RDS pricing considerations in AWS - Time & Space Complexity
When using Amazon RDS, it's important to understand how costs grow as you add more resources or use more features.
We want to know how the number of resources or operations affects the total price.
Analyze the cost growth when creating multiple RDS instances with backups and storage.
for i in range(n):
aws rds create-db-instance \
--db-instance-identifier db-instance-"$i" \
--allocated-storage 20 \
--backup-retention-period 7 \
--db-instance-class db.t3.medium
This sequence creates n RDS instances, each with storage and backup enabled.
Look at what repeats as n grows.
- Primary operation: Creating an RDS instance with storage and backup.
- How many times: Once per instance, so n times.
Each new instance adds a fixed cost for storage and backup.
| Input Size (n) | Approx. Number of Instances |
|---|---|
| 10 | 10 instances |
| 100 | 100 instances |
| 1000 | 1000 instances |
Cost grows directly with the number of instances you create.
Time Complexity: O(n)
This means cost increases in a straight line as you add more RDS instances.

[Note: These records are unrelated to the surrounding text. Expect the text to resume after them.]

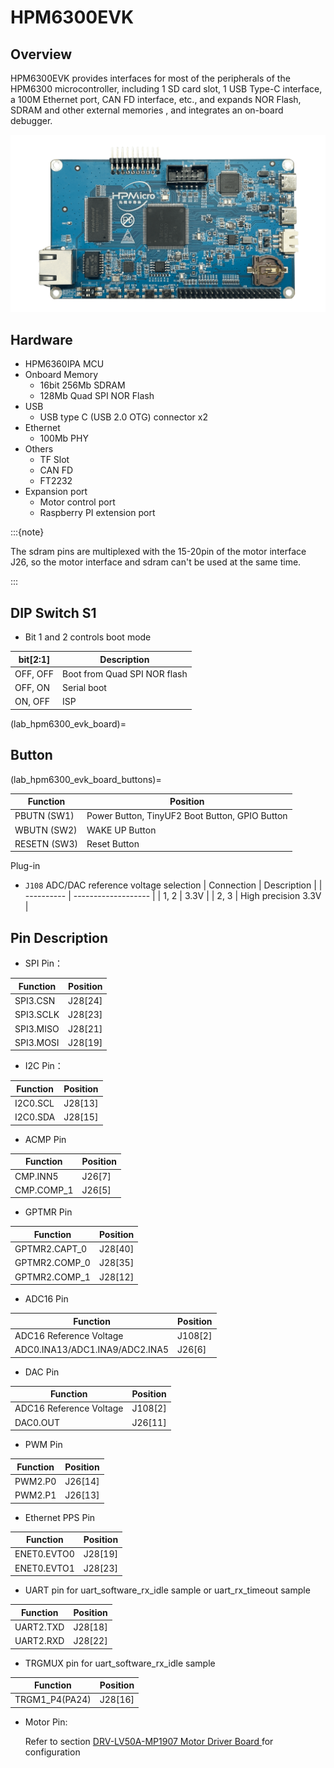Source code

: # HPM6300EVK

## Overview
HPM6300EVK provides interfaces for most of the peripherals of the HPM6300 microcontroller, including 1 SD card slot, 1 USB Type-C interface, a 100M Ethernet port, CAN FD interface, etc., and expands NOR Flash, SDRAM and other external memories , and integrates an on-board debugger.

![hpm6300evk](../../../../assets/sdk/boards/hpm6300evk/hpm6300evk.png "hpm6300evk")

## Hardware

- HPM6360IPA MCU
- Onboard Memory
  - 16bit 256Mb SDRAM
  - 128Mb Quad SPI NOR Flash
- USB
  - USB type C (USB 2.0 OTG) connector x2
- Ethernet
  - 100Mb PHY
- Others
  - TF Slot
  - CAN FD
  - FT2232
- Expansion port
  - Motor control port
  - Raspberry PI extension port

:::{note}

The sdram pins are multiplexed with the 15-20pin of the motor interface J26, so the motor interface and sdram can't be used at the same time.

:::

## DIP Switch S1

- Bit 1 and 2 controls boot mode

| bit[2:1] | Description                  |
| -------- | ---------------------------- |
| OFF, OFF | Boot from Quad SPI NOR flash |
| OFF, ON  | Serial boot                  |
| ON, OFF  | ISP                          |

(lab_hpm6300_evk_board)=

## Button

(lab_hpm6300_evk_board_buttons)=

| Function     | Position                                       |
| ------------ | ---------------------------------------------- |
| PBUTN (SW1)  | Power Button, TinyUF2 Boot Button, GPIO Button |
| WBUTN (SW2)  | WAKE UP Button                                 |
| RESETN (SW3) | Reset Button                                   |

Plug-in

- `J108` ADC/DAC reference voltage selection
  | Connection | Description         |
  | ---------- | ------------------- |
  | 1, 2       | 3.3V                |
  | 2, 3       | High precision 3.3V |

## Pin Description

- SPI Pin：

| Function  | Position |
| --------- | -------- |
| SPI3.CSN  | J28[24]  |
| SPI3.SCLK | J28[23]  |
| SPI3.MISO | J28[21]  |
| SPI3.MOSI | J28[19]  |

- I2C Pin：

| Function | Position |
| -------- | -------- |
| I2C0.SCL | J28[13]  |
| I2C0.SDA | J28[15]  |

- ACMP Pin

| Function   | Position |
| ---------- | -------- |
| CMP.INN5   | J26[7]   |
| CMP.COMP_1 | J26[5]   |

- GPTMR Pin

| Function      | Position |
| ------------- | -------- |
| GPTMR2.CAPT_0 | J28[40] |
| GPTMR2.COMP_0 | J28[35] |
| GPTMR2.COMP_1 | J28[12] |

- ADC16 Pin

| Function                       | Position |
| ------------------------------ | -------- |
| ADC16 Reference Voltage        | J108[2]  |
| ADC0.INA13/ADC1.INA9/ADC2.INA5 | J26[6]   |

- DAC Pin

| Function                | Position |
| ----------------------- | -------- |
| ADC16 Reference Voltage | J108[2]  |
| DAC0.OUT                | J26[11]  |

- PWM Pin

| Function | Position |
| -------- | -------- |
| PWM2.P0  | J26[14]  |
| PWM2.P1  | J26[13]  |

- Ethernet PPS Pin

| Function    | Position |
| ----------- | -------- |
| ENET0.EVTO0 | J28[19]  |
| ENET0.EVTO1 | J28[23]  |

- UART pin for uart_software_rx_idle sample or uart_rx_timeout sample

| Function   | Position |
| ---------- | -------- |
| UART2.TXD | J28[18]   |
| UART2.RXD | J28[22]   |

- TRGMUX pin for uart_software_rx_idle sample

| Function   | Position |
| ---------- | -------- |
| TRGM1_P4(PA24)  | J28[16]   |

- Motor Pin:

  Refer to section [DRV-LV50A-MP1907 Motor Driver Board ](lab_drv_lv50a_mp1907) for configuration
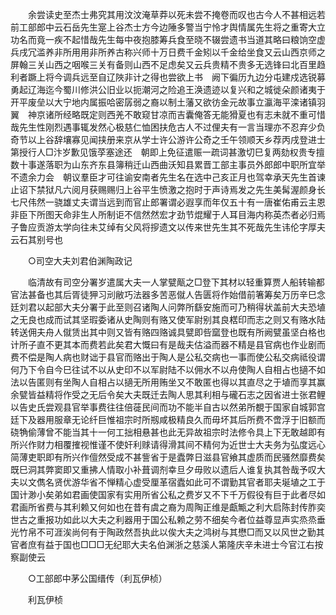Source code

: <!-- { "loadSidebar": true } -->
　　余尝读史至杰士弗究其用汶汶淹草莽以死未尝不掩卷而叹也古今人不甚相远若前工部郎中云石岳先生寔上谷杰士方今边陲多警当宁怜才舆情属先生将之重寄大立功名而竟一疾不起惜哉先生每中夜抱膝筹兵食至晓不辍尝遗书当道其略曰粮饷空虚兵戌冗滥养非所用用非所养古称兴师十万日费千金矧以千金给坐食又云山西京师之屏翰三关山西之咽喉三关有备则山西不足虑矣又云兵贵精不贵多无选锋曰北百里趋利者蹶上将今调兵远至自辽陜非计之得也尝欲上书　阙下徧历九边分屯建戍选锐募勇起辽海迄今蜀川修洪公旧业以扼潮河之险追王涣遗迹以复兴和之城徙朵颜诸夷于开平废垒以大宁地内属振哈密孱弱之裔以制土藩又欲彷金元故事立瀛海平滦诸镇羽翼　神京诸所经略既定则西羌不敢窥甘凉而吉囊俺答无能猾夏也有志未就不重可惜哉先生性刚烈遇事辄发然心极慈仁恤困扶危古人不过俚夫有一言当理亦不忍弃少负奇节以上谷辞壤寡见闻挟册来京从学士许公游许公奇之壬午领顺天乡荐丙戌登进士第授行人□汴岁歉见饿莩塞途还　朝即上免征遣赈一疏词甚激切巳复两劾权贵专擅数十事遂落职为山东齐东县簿稍迁山西曲沃知县累晋工部主事员外郎郎中职所宜举不遗余力会　朝议羣臣才可往谕安南者先生名在选中己亥正月也驾幸承天先生首谏止诏下禁狱凡六阅月获赐赐归上谷平生愤激之抱时于声诗焉发之先生美髯渥颜身长七尺伟然一骁雄丈夫谓当远到而官止郎署谓必遐享而年仅五十有一唐崔佑甫云主恩非臣下所图天命非生人所制讵不信然然宏才劲节焜耀于人耳目海内称英杰者必归焉子鲁应贡游太学向往未艾绰有父风将摉遗文以传来世先生其不死哉先生讳伦字厚夫云石其别号也 

　　○司空大夫刘君伯渊陶政记 

　　临清故有司空分署岁遣属大夫一人掌甓甋之□登下其材以轻重算贾人船转输都官法甚备也其后胥徒狎习刓敝巧法器多苦恶僦人告匮将作始借前箸筹矣万历辛巳念廷刘君以起部大夫分署于此至则召诸陶人问弊所繇安施而可乃稍得状盖前大夫恐埴之无良也成而试其坚瑕委诸从史陶则有赂又使军尉别其良楛印而志之则又有赂水陆转送佣夫舟人僦赁出其中则又皆有赂四赂诚具甓即呰窳登也既有所阙甓虽坚白格也计所子直不更其本而费若此矣君大慨曰有是哉夫估溢而器不精是县官病也作业剧而费不偿是陶人病也财诎于县官而赂出于陶人是公私交病也一事而使公私交病祗役谓何乃下令自今巳往试不以从史印不以军尉陆不以佣水不以舟使陶人自相占也擿不如法以告匿则有坐陶人自相占以擿无所用贿坐又不敢匿也得以其直尽之于埴而享其赢余甓皆益精将作受之无后令矣大夫既迁去陶人思其利相与礲石志之因省进士张君鲤以告史氏尝观县官举事费往往倍蓰民间而功不能半自古以然弟所覩于国家自城郭宫廷下及器用服章无论纤巨惟祖宗时所剏咸极精良久而毋坏其后所费不啻浮于旧额而硗觕偷薄曾不能当其十一何工拙相悬甚也此无异故祖宗时法修令具上下无敢越即有所兴作财力相覆搉视惟谨不使奸利赇请得滑其间不精何为近世士大夫务为弘度远心简薄吏职即有所兴作儃然受成不甚訾省于是蠹弊日滋县官飨其虚质而民骚然靡费矣既巳洞其弊窦即又重拂人情取小补葺调剂幸旦夕毋败以遗后人谁复执其咎哉予叹大夫以文儁名贤优游华省不惮精心虚受厘革宿蠹如此可不谓勤其官者耶夫埏埴之工于国计渺小矣弟如君画使国家有实用所省公私之费岁又不下千万假役有巨于此者尽如君画所省费与其利赖又何如也在昔有虞之裔为周陶正维是甗甒之利大启陈封传胙奕世古之重报功如此以大夫之利器用于国公私赖之劳不细矣今者位益尊显声实烝烝垂光竹帛不可涯涘尚何有于陶政然吾执此以俟大夫之鸿树与其懋□而又以风世之勤其官者庶有益于国也□□□无纪耶大夫名伯渊浙之慈溪人第隆庆辛未进士今官江右按察副使云 

　　○工部郎中茅公国缙传（利瓦伊桢） 

　　利瓦伊桢 
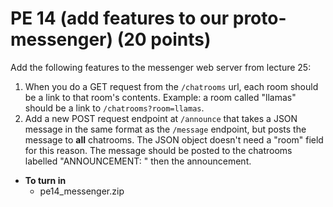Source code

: PE 14 (add features to our proto-messenger) (20 points)
==============


Add the following features to the messenger web server from lecture 25:
1. When you do a GET request from the `/chatrooms` url, each room should be a link to that room's contents. Example: a room called "llamas" should be a link to `/chatrooms?room=llamas`.
2. Add a new POST request endpoint at `/announce` that takes a JSON message in the same format as the `/message` endpoint, but posts the message to __all__ chatrooms. The JSON object doesn't need a "room" field for this reason. The message should be posted to the chatrooms labelled "ANNOUNCEMENT: " then the announcement.

- __To turn in__
    - pe14_messenger.zip
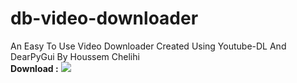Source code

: # db-video-downloader
An Easy To Use Video Downloader
Created  Using Youtube-DL And DearPyGui
By Houssem Chelihi
<br>
<b>Download :</b>
[![](https://s18955.pcdn.co/wp-content/uploads/2018/02/github.png)](https://github.com/user/repository/subscription)
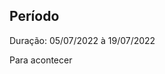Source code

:## Período
Duração: 05/07/2022  à 19/07/2022

Para acontecer

<!-- ### Presenças Sprint Plaining + Sprint Review
| Membros  |  Planning  |Review  |
| ------------------- | ------------------- |------------------- |
|  Ciro Costa |   ✔  |   ✔  |
|  Carlos Daniel |  ✔  |  ✔  |
|  Carlos Eduardo | x |  ✔  |
|  Gabriel |  ✔  |  ✔  |
|  Erick |  ✔  |  ✔  |
|  Paulo Vitor |  x  |  ✔  | -->

<!-- ## Status das Tarefas no Fim da Sprint
| **Issue** | **Resposáveis** | **Status** |
|--|--|--|
|  #  | Todos  | Done |


| **#**  | Laura  | A fazer  |   
| **#**  | REQ  | A fazer  |   
| **#**  | Ciro  | A fazer  |   
| **#**  | Nicolas  | A fazer  |   
| **#**  | REQ   | A fazer  |   
| **#**  | Ciro  | A fazer  |   
| **#**  | Todos  | A fazer  |   
| **#**  | Nicolas  | A fazer  |   
| **#**  | MDS  | A fazer  |   
| **#**  | MDS  | A fazer  |   
| **#**  | MDS  | A fazer  |    
| **#**  | MDS  | A fazer  |    
| **#**  | Bruna e Samuel  | A fazer  |    
| **#**  | MDS  | A fazer  |    
| **#**  | Bruna, Guilia, Samuel  | A fazer  |    
| **#**  | Bruna, Guilia, Samuel| A fazer  |    
| **#**  | Samuel | A fazer  |    


- Pontos do planning: Sem pontos
- Pontos entregues: Sem pontos
- Dívida da sprint: Sem divida

## Retrospectiva
#### Pontos positivos
- Sem pontos

#### Pontos negativos
- Sem pontos

#### Dívidas técnicas
- Sem dívida

### Análise do Scrum Master
    Sem análise -->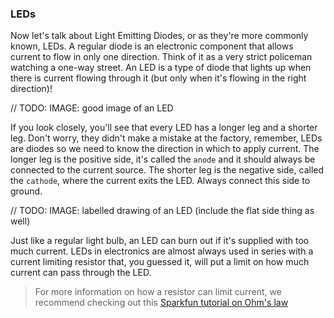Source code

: ### LEDs

Now let's talk about Light Emitting Diodes, or as they're more commonly known, LEDs. A regular diode is an electronic component that allows current to flow in only one direction. Think of it as a very strict policeman watching a one-way street. An LED is a type of diode that lights up when there is current flowing through it (but only when it's flowing in the right direction)!

// TODO: IMAGE: good image of an LED

If you look closely, you'll see that every LED has a longer leg and a shorter leg. Don't worry, they didn't make a mistake at the factory, remember, LEDs are diodes so we need to know the direction in which to apply current. The longer leg is the positive side, it's called the `anode` and it should always be connected to the current source. The shorter leg is the negative side, called the `cathode`, where the current exits the LED. Always connect this side to ground.

// TODO: IMAGE: labelled drawing of an LED (include the flat side thing as well)

Just like a regular light bulb, an LED can burn out if it's supplied with too much current. LEDs in electronics are almost always used in series with a current limiting resistor that, you guessed it, will put a limit on how much current can pass through the LED.

> For more information on how a resistor can limit current, we recommend checking out this [Sparkfun tutorial on Ohm's law](https://learn.sparkfun.com/tutorials/voltage-current-resistance-and-ohms-law)
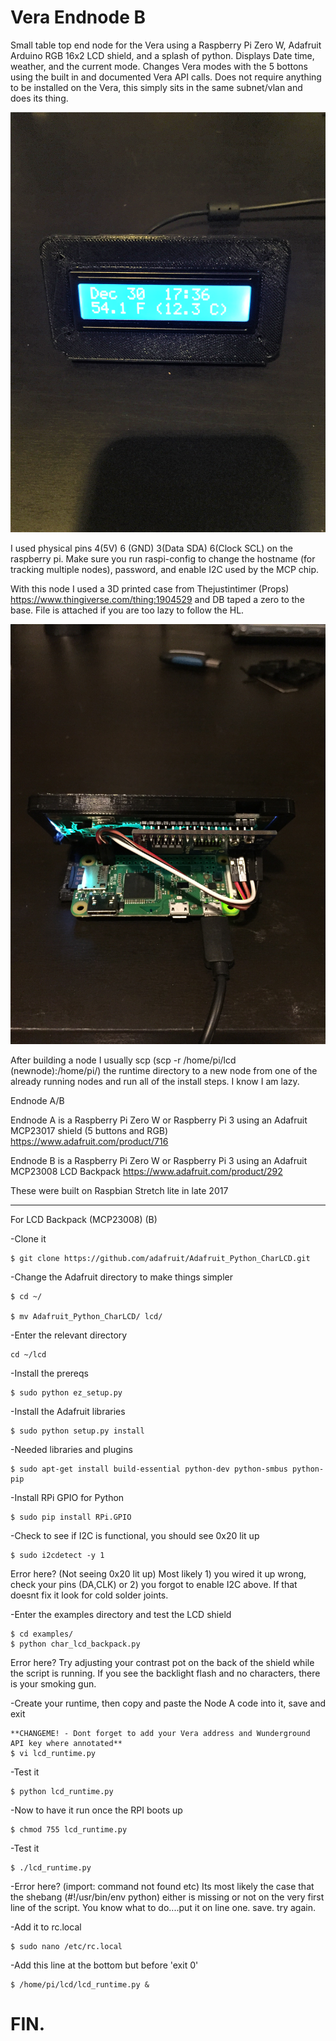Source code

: # Vera Endnode B

Small table top end node for the Vera using a Raspberry Pi Zero W, Adafruit Arduino RGB 16x2 LCD shield, and a splash of python. 
Displays Date time, weather, and the current mode. Changes Vera modes with the 5 bottons using the built in and documented 
Vera API calls. Does not require anything to be installed on the Vera, this simply sits in the same subnet/vlan and does 
its thing.

![alt text](Node_b_front.png "Look! No buttons")

I used physical pins 4(5V) 6 (GND) 3(Data SDA) 6(Clock SCL) on the raspberry pi. Make sure you run raspi-config to 
change the hostname (for tracking multiple nodes), password, and enable I2C used by the MCP chip. 

With this node I used a 3D printed case from Thejustintimer (Props) https://www.thingiverse.com/thing:1904529 and DB taped a zero to the base. File is attached if you are too lazy to follow the HL.

![alt text](Node_b_rear.jpg "Not my best side")

After building a node I usually scp (scp -r /home/pi/lcd (newnode):/home/pi/) the runtime directory to a new node 
from one of the already running nodes and run all of the install steps. I know I am lazy.

Endnode A/B

Endnode A is a Raspberry Pi Zero W or Raspberry Pi 3 using an Adafruit MCP23017 shield (5 buttons and RGB)
https://www.adafruit.com/product/716

Endnode B is a Raspberry Pi Zero W or Raspberry Pi 3 using an Adafruit MCP23008 LCD Backpack
https://www.adafruit.com/product/292

These were built on Raspbian Stretch lite in late 2017
***************************************************************************************


For LCD Backpack (MCP23008) (B)


-Clone it

	$ git clone https://github.com/adafruit/Adafruit_Python_CharLCD.git

-Change the Adafruit directory to make things simpler

	$ cd ~/

	$ mv Adafruit_Python_CharLCD/ lcd/

-Enter the relevant directory

	cd ~/lcd

-Install the prereqs

	$ sudo python ez_setup.py

-Install the Adafruit libraries

	$ sudo python setup.py install

-Needed libraries and plugins
	
	$ sudo apt-get install build-essential python-dev python-smbus python-pip

-Install RPi GPIO for Python

	$ sudo pip install RPi.GPIO

-Check to see if I2C is functional, you should see 0x20 lit up

	$ sudo i2cdetect -y 1

Error here? (Not seeing 0x20 lit up) Most likely 1) you wired it up wrong, check your pins (DA,CLK) or 2) you forgot to enable I2C above. If that doesnt fix it look for cold solder joints.

-Enter the examples directory and test the LCD shield
	
	$ cd examples/
	$ python char_lcd_backpack.py

Error here? Try adjusting your contrast pot on the back of the shield while the script is running. If you see the backlight flash and no characters, there is your smoking gun.

-Create your runtime, then copy and paste the Node A code into it, save and exit
	
	**CHANGEME! - Dont forget to add your Vera address and Wunderground API key where annotated**
	$ vi lcd_runtime.py


-Test it

	$ python lcd_runtime.py

-Now to have it run once the RPI boots up

	$ chmod 755 lcd_runtime.py

-Test it

	$ ./lcd_runtime.py

-Error here? (import: command not found etc) Its most likely the case that the shebang (#!/usr/bin/env python) either is missing or not on the very first line of the script. You know what to do....put it on line one. save. try again.

-Add it to rc.local
	
	$ sudo nano /etc/rc.local

-Add this line at the bottom but before 'exit 0'

	$ /home/pi/lcd/lcd_runtime.py &


# FIN.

[X] Wrong: "Adding more instances won't increase cost much because backups are shared."
[OK] Correct: Each instance has its own storage and backup costs, so costs add up with each new instance.
Understanding how costs grow with resource count helps you design cloud solutions that stay affordable as they scale.
What if we changed backup retention from 7 days to 14 days? How would the time complexity of cost growth change?